Ringgo menoleh ke arah Nina. “Iya,
bentar lagi, Nin”.
“Ya udah, entar jangan lupa kunci
pintu ya?”
Ringgo mengangguk. “Udah sana buruan
tidur”.
Ringgo hampir dua jam duduk di
terasnya selepas makan malam tadi. Ada yang mengganggu pikirannya, beberapa
hari belakangan ini. Apalagi kalo malam datang. Kalo siang Ringgo sedikit
disibukkan dengan kegiatannya sehari-hari; sekolah dan jadi tukang cuci steam
motor jadi dia nggak terlalu terbawa suasana pikirannya. Tapi kalo malam
datang, debat batin itu terus menghantuinya.
“Apa karena aku orang miskin, makanya
kamu nggak mau nerima aku, Dila”.
Dila!
Ya, Dila yang membuat pikirannya
tersita ditiap malam belakangan ini. Dulu, sebelum Ringgo menyatakan cintanya
buat Dila, yang jadi debat Ringgo cuma— apa dia harus bilang rasa sukanya pada
Dila. Apa Dila bakal menerima cintanya atau nggak. Tapi setelah dia menyatakan
cintanya pada gadis itu, yang jadi perdebatan Ringgo, kenapa Dila nggak
menerimanya! Waktu ditanya, Dila nggak menjawab.
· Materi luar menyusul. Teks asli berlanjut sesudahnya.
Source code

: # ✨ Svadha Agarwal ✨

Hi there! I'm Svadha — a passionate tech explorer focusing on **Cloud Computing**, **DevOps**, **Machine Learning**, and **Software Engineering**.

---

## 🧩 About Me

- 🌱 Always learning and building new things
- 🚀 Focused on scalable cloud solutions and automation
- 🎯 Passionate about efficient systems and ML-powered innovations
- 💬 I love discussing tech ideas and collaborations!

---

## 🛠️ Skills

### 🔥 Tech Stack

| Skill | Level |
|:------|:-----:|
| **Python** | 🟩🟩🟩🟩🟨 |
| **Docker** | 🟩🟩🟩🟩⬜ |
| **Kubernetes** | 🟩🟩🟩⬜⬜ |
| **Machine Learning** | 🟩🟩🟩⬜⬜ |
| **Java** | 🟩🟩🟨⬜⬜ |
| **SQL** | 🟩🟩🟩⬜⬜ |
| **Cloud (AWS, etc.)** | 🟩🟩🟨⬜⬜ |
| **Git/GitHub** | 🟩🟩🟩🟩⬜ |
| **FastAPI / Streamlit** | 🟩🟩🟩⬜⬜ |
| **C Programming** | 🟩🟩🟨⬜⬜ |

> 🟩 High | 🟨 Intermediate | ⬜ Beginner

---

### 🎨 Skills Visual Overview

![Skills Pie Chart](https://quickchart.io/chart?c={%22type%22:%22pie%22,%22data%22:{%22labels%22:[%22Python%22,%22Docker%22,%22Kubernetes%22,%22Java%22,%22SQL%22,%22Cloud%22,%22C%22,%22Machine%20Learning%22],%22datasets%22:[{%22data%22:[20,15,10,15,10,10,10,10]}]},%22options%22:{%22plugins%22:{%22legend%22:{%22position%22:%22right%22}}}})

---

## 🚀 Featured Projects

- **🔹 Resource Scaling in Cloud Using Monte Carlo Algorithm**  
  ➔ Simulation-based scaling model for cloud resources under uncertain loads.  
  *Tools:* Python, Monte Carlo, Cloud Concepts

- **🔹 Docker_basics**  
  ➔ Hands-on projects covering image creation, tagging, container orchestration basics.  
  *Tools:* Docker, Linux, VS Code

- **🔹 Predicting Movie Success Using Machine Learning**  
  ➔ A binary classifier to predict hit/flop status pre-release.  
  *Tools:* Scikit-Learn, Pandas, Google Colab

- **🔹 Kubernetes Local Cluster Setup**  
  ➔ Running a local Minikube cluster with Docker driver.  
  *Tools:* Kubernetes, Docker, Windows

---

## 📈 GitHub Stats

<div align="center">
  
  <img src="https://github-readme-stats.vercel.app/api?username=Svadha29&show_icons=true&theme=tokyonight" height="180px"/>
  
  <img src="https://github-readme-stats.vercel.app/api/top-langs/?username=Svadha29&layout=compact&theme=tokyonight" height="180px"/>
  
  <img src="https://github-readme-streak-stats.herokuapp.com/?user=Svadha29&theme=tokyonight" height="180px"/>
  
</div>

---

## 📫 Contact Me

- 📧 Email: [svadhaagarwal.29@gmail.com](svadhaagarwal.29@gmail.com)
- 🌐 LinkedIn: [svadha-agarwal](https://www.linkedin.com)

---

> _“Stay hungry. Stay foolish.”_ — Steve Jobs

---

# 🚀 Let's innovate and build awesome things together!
Ringgo heran dengan sikap Dila. Gadis
itu, menolak cintanya tanpa alasan. Tapi kalo begitu kenapa Dila seolah seperti
menerima perhatiannya. Selama ini, Dila akrab dengannya dan Duta, sahabatnya.
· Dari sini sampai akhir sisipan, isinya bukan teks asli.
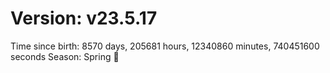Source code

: # Version: v23.5.17
Time since birth: 8570 days, 205681 hours, 12340860 minutes, 740451600 seconds
Season: Spring 🌸
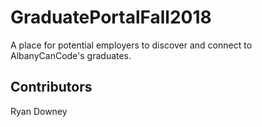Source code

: # GraduatePortalFall2018

A place for potential employers to discover and connect to AlbanyCanCode's graduates.

## Contributors

Ryan Downey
Bahkan, Ringgo bisa memastikan waktu kebersamaannya dengan Dila jauh lebih
banyak ketimbang kebersamaannya dengan Duta. Dila sering curhat padanya,
menggerutu nggak jelas, bahkan tiap ketemu dengannya Dila seperti baterai yang
baru dicharge, selalu semangat.
Kenapa sih, Dil. Kenapa kamu nggak mau
nerima aku? Ringgo membatin.
&
Di rumah Duta, jam 21.00 wib.
Dalam satuan waktu yang sama—sama
seperti Ringgo—Duta juga sedang menikmati angin malam di teras rumahnya. Duta
tercenung sendiri di beranda teras rumahnya. Matanya nanar menatap nuansa warna
hitam digantungan langit yang begitu luas. Bintang-bintang sepertinya saling
berebutan mengisi satu tempat di langit dan memancarkan kerlap-kerlipnya. Bulan
nggak mau kalah. Sang dewi malam juga tanpa enggan memberi sinar pucatnya. Duta
merasa semua komponen penghias malam ini begitu saling melengkapi, saling
berbagi. Kalo mereka hidup, pastilah mereka sangat senang karena terus bisa
terus bersama-sama.
“Duta, ayo buruan masuk”, ujar Oma.
“Ntar masuk angin lho kalo kelamaan di luar. Angin malem nggak bagus buat
kesehatan”.
“Iya, Oma. Bentar lagi Duta masuk kok.
Oma duluan aja”, sahut Duta.
&
Rumah
Ringgo, pagi harinya.
Suasana rumah Ringgo, terlihat sibuk
setiap paginya. Semua aktifitas mereka bakal berputar seperti biasanya. Bapak
kerja lagi jadi juru parkir. Ibu ikut-ikutan kerja juga, jadi tukang cuci dan
setrika di rumah tetangga sekitar rumah. Ibunya bekerja tentunya setelah
selesai mengerjakan tugas beberes rumah. Sementara Ringgo dan Nina menuju
sekolah.
“Kok sarapannya telur mata sapi sih?”
gerutu Ringgo setelah dia bergabung dengan ayah, ibu dan Nina yang sudah lebih
dulu berada di meja makan. “Sekali-sekali roti bantal dikasih selai sama
segelas susu bisa kan jadi sarapan pagi?!”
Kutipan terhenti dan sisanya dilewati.